· Follow
Published in · 8 min read · Mar 15, 2023
In school, I went through engineering (read CAD) drawing. I can draw an isometric view of something I want to build or a part I need to fabricate. By hand, it’s not great quality, but it gets the job done. In CAD software ( like SketchUp), I can do a pretty good job. I am absolutely abysmal when it comes to free-hand drawing or doing any real kind of artistic drawing, even on a computer.
With Stable Diffusion and other generative AI of the same ilk, the ability to create some truly amazing content is well within reach for those of us whose artistic skill peaked somewhere around ten years old. Being an engineer, I’m not satisfied with just going to https://www.craiyon.com/ or https://stablediffusionweb.com/ and entering my prompts. I want to code something. More specifically, I want to code something that will generate super cool, exciting headshots of myself to add to the internet instead of my dull, real-world face (I want to look like an awesome, techno-wizard Dumbledore, from some noir-esque world that is a cross between Blade Runner/Sin City and Harry Potter!)

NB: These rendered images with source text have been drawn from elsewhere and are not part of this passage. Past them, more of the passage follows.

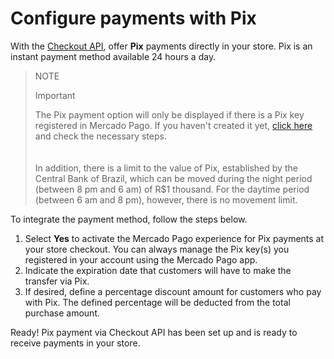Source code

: # Configure payments with Pix

With the [Checkout API](/developers/en/guides/checkout-api/landing), offer **Pix** payments directly in your store. Pix is ​​an instant payment method available 24 hours a day.

> NOTE
>
> Important
>
> The Pix payment option will only be displayed if there is a Pix key registered in Mercado Pago. If you haven't created it yet, [click here](https://www.youtube.com/watch?v=60tApKYVnkA) and check the necessary steps. <br>
> </br> <br/>
> In addition, there is a limit to the value of Pix, established by the Central Bank of Brazil, which can be moved during the night period (between 8 pm and 6 am) of R$1 thousand. For the daytime period (between 6 am and 8 pm), however, there is no movement limit.

To integrate the payment method, follow the steps below.

1. Select **Yes** to activate the Mercado Pago experience for Pix payments at your store checkout. You can always manage the Pix key(s) you registered in your account using the Mercado Pago app.
2. Indicate the expiration date that customers will have to make the transfer via Pix.
3. If desired, define a percentage discount amount for customers who pay with Pix. The defined percentage will be deducted from the total purchase amount.

Ready! Pix payment via Checkout API has been set up and is ready to receive payments in your store.
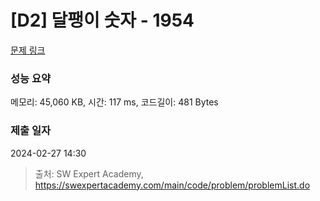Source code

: # [D2] 달팽이 숫자 - 1954 

[문제 링크](https://swexpertacademy.com/main/code/problem/problemDetail.do?contestProbId=AV5PobmqAPoDFAUq) 

### 성능 요약

메모리: 45,060 KB, 시간: 117 ms, 코드길이: 481 Bytes

### 제출 일자

2024-02-27 14:30



> 출처: SW Expert Academy, https://swexpertacademy.com/main/code/problem/problemList.do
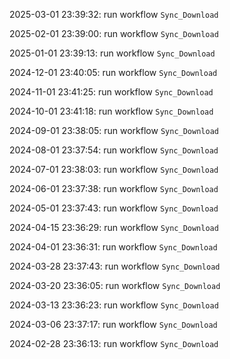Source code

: 2025-03-01 23:39:32: run workflow `Sync_Download` 

2025-02-01 23:39:00: run workflow `Sync_Download` 

2025-01-01 23:39:13: run workflow `Sync_Download` 

2024-12-01 23:40:05: run workflow `Sync_Download` 

2024-11-01 23:41:25: run workflow `Sync_Download` 

2024-10-01 23:41:18: run workflow `Sync_Download` 

2024-09-01 23:38:05: run workflow `Sync_Download` 

2024-08-01 23:37:54: run workflow `Sync_Download` 

2024-07-01 23:38:03: run workflow `Sync_Download` 

2024-06-01 23:37:38: run workflow `Sync_Download` 

2024-05-01 23:37:43: run workflow `Sync_Download` 

2024-04-15 23:36:29: run workflow `Sync_Download` 

2024-04-01 23:36:31: run workflow `Sync_Download` 

2024-03-28 23:37:43: run workflow `Sync_Download` 

2024-03-20 23:36:05: run workflow `Sync_Download` 

2024-03-13 23:36:23: run workflow `Sync_Download` 

2024-03-06 23:37:17: run workflow `Sync_Download` 

2024-02-28 23:36:13: run workflow `Sync_Download` 


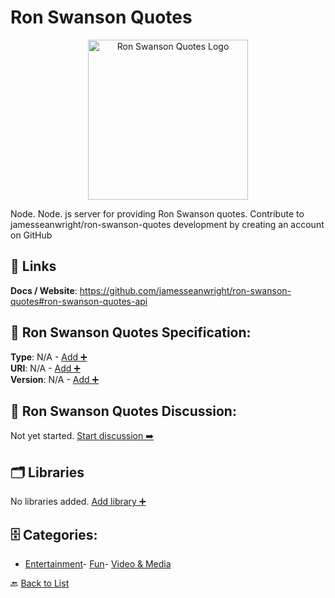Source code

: # Ron Swanson Quotes
<p align="center">
    <img width="256" src="https://raw.githubusercontent.com/apis-list/apis-list/main/apis/ron-swanson-quotes/logo_256x256.png" alt="Ron Swanson Quotes Logo"/>
</p>
Node. Node. js server for providing Ron Swanson quotes. Contribute to jamesseanwright/ron-swanson-quotes development by creating an account on GitHub

##  🔗 Links
**Docs / Website**: https://github.com/jamesseanwright/ron-swanson-quotes#ron-swanson-quotes-api

## 🧬 Ron Swanson Quotes Specification:
**Type**: N/A - [Add ➕](https://github.com/apis-list/apis-list/edit/main/apis.yaml#L16802)  
**URI**: N/A - [Add ➕](https://github.com/apis-list/apis-list/edit/main/apis.yaml#L16802)  
**Version**: N/A - [Add ➕](https://github.com/apis-list/apis-list/edit/main/apis.yaml#L16802)

## 💬 Ron Swanson Quotes Discussion:
Not yet started. [Start discussion ➡️](https://github.com/apis-list/apis-list/discussions/new)

## 🗂️ Libraries

No libraries added. [Add library ➕](https://github.com/apis-list/apis-list/edit/main/apis.yaml#L16802)    


## 🗄️ Categories:
- [Entertainment](https://github.com/apis-list/apis-list#entertainment-)- [Fun](https://github.com/apis-list/apis-list#fun-)- [Video & Media](https://github.com/apis-list/apis-list#video--media-)

🔙  [Back to List](https://github.com/apis-list/apis-list)

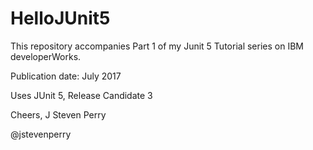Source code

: # HelloJUnit5

This repository accompanies Part 1 of my Junit 5 Tutorial series on IBM developerWorks.

Publication date: July 2017

Uses JUnit 5, Release Candidate 3

Cheers,
J Steven Perry

@jstevenperry
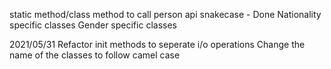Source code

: static method/class method to call person api
snakecase - Done
Nationality specific classes
Gender specific classes



2021/05/31
Refactor init methods to seperate i/o operations
Change the name of the classes to follow camel case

I had a tough time finding a Jupyter notebook that I could run in something like SageMaker Studio and fine-tune my own model. So, I threw one together. You can find a sample notebook at my GitHub repo.
Let’s dive right in and take a look at the notebook.
I’ve endeavored to comment on the notebook pretty well, so I will skip the uninteresting stuff like imports and PIP installs.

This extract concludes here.